** Records shown **
=== Begin Enclosure ===
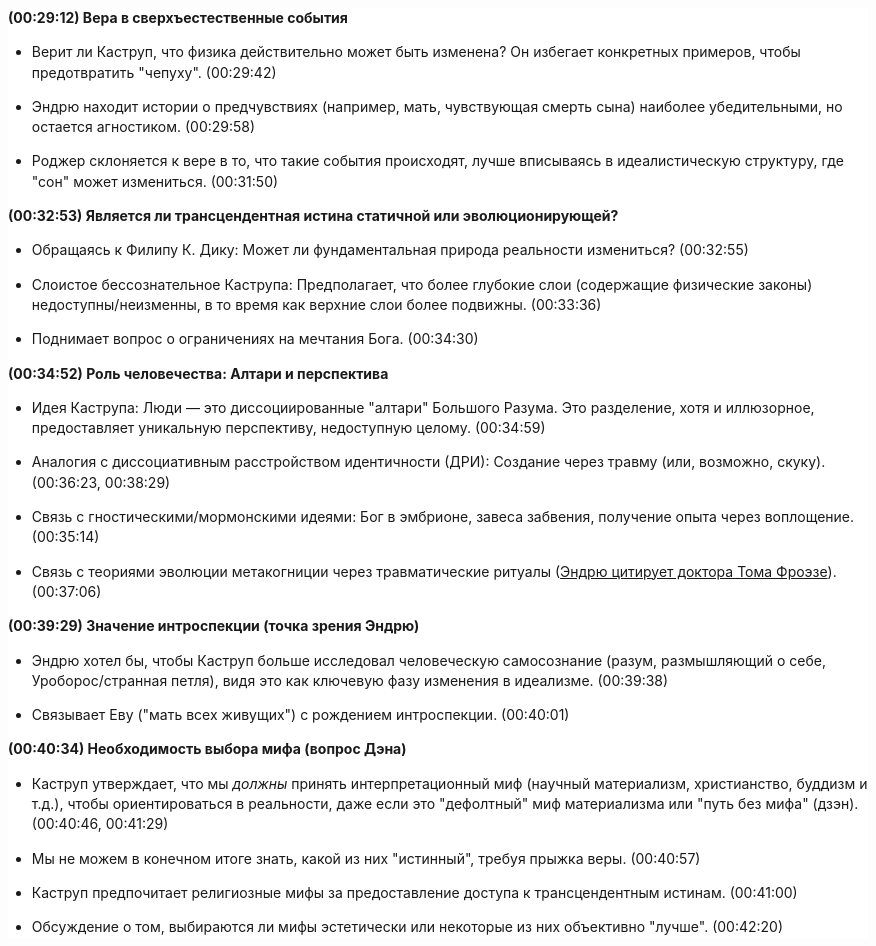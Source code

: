 
**(00:29:12) Вера в сверхъестественные события**

 * Верит ли Каструп, что физика действительно может быть изменена? Он избегает конкретных примеров, чтобы предотвратить "чепуху". (00:29:42)

 * Эндрю находит истории о предчувствиях (например, мать, чувствующая смерть сына) наиболее убедительными, но остается агностиком. (00:29:58)

 * Роджер склоняется к вере в то, что такие события происходят, лучше вписываясь в идеалистическую структуру, где "сон" может измениться. (00:31:50)




**(00:32:53) Является ли трансцендентная истина статичной или эволюционирующей?**

 * Обращаясь к Филипу К. Дику: Может ли фундаментальная природа реальности измениться? (00:32:55)

 * Слоистое бессознательное Каструпа: Предполагает, что более глубокие слои (содержащие физические законы) недоступны/неизменны, в то время как верхние слои более подвижны. (00:33:36)

 * Поднимает вопрос о ограничениях на мечтания Бога. (00:34:30)




**(00:34:52) Роль человечества: Алтари и перспектива**

 * Идея Каструпа: Люди — это диссоциированные "алтари" Большого Разума. Это разделение, хотя и иллюзорное, предоставляет уникальную перспективу, недоступную целому. (00:34:59)

 * Аналогия с диссоциативным расстройством идентичности (ДРИ): Создание через травму (или, возможно, скуку). (00:36:23, 00:38:29)

 * Связь с гностическими/мормонскими идеями: Бог в эмбрионе, завеса забвения, получение опыта через воплощение. (00:35:14)

 * Связь с теориями эволюции метакогниции через травматические ритуалы ([Эндрю цитирует доктора Тома Фроэзе](https://www.vectorsofmind.com/p/the-origins-of-human-consciousness)). (00:37:06)




**(00:39:29) Значение интроспекции (точка зрения Эндрю)**

 * Эндрю хотел бы, чтобы Каструп больше исследовал человеческую самосознание (разум, размышляющий о себе, Уроборос/странная петля), видя это как ключевую фазу изменения в идеализме. (00:39:38)

 * Связывает Еву ("мать всех живущих") с рождением интроспекции. (00:40:01)




**(00:40:34) Необходимость выбора мифа (вопрос Дэна)**

 * Каструп утверждает, что мы _должны_ принять интерпретационный миф (научный материализм, христианство, буддизм и т.д.), чтобы ориентироваться в реальности, даже если это "дефолтный" миф материализма или "путь без мифа" (дзэн). (00:40:46, 00:41:29)

 * Мы не можем в конечном итоге знать, какой из них "истинный", требуя прыжка веры. (00:40:57)

 * Каструп предпочитает религиозные мифы за предоставление доступа к трансцендентным истинам. (00:41:00)

 * Обсуждение о том, выбираются ли мифы эстетически или некоторые из них объективно "лучше". (00:42:20)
=== End Enclosure ===
** Work to be completed **
Return only the part of the records above that opens with the line containing "ли Каструп, что" and closes with the line containing "скуку). (00:36:23, 00:38:29)", ends included.

** Output **
 * Верит ли Каструп, что физика действительно может быть изменена? Он избегает конкретных примеров, чтобы предотвратить "чепуху". (00:29:42)

 * Эндрю находит истории о предчувствиях (например, мать, чувствующая смерть сына) наиболее убедительными, но остается агностиком. (00:29:58)

 * Роджер склоняется к вере в то, что такие события происходят, лучше вписываясь в идеалистическую структуру, где "сон" может измениться. (00:31:50)




**(00:32:53) Является ли трансцендентная истина статичной или эволюционирующей?**

 * Обращаясь к Филипу К. Дику: Может ли фундаментальная природа реальности измениться? (00:32:55)

 * Слоистое бессознательное Каструпа: Предполагает, что более глубокие слои (содержащие физические законы) недоступны/неизменны, в то время как верхние слои более подвижны. (00:33:36)

 * Поднимает вопрос о ограничениях на мечтания Бога. (00:34:30)




**(00:34:52) Роль человечества: Алтари и перспектива**

 * Идея Каструпа: Люди — это диссоциированные "алтари" Большого Разума. Это разделение, хотя и иллюзорное, предоставляет уникальную перспективу, недоступную целому. (00:34:59)

 * Аналогия с диссоциативным расстройством идентичности (ДРИ): Создание через травму (или, возможно, скуку). (00:36:23, 00:38:29)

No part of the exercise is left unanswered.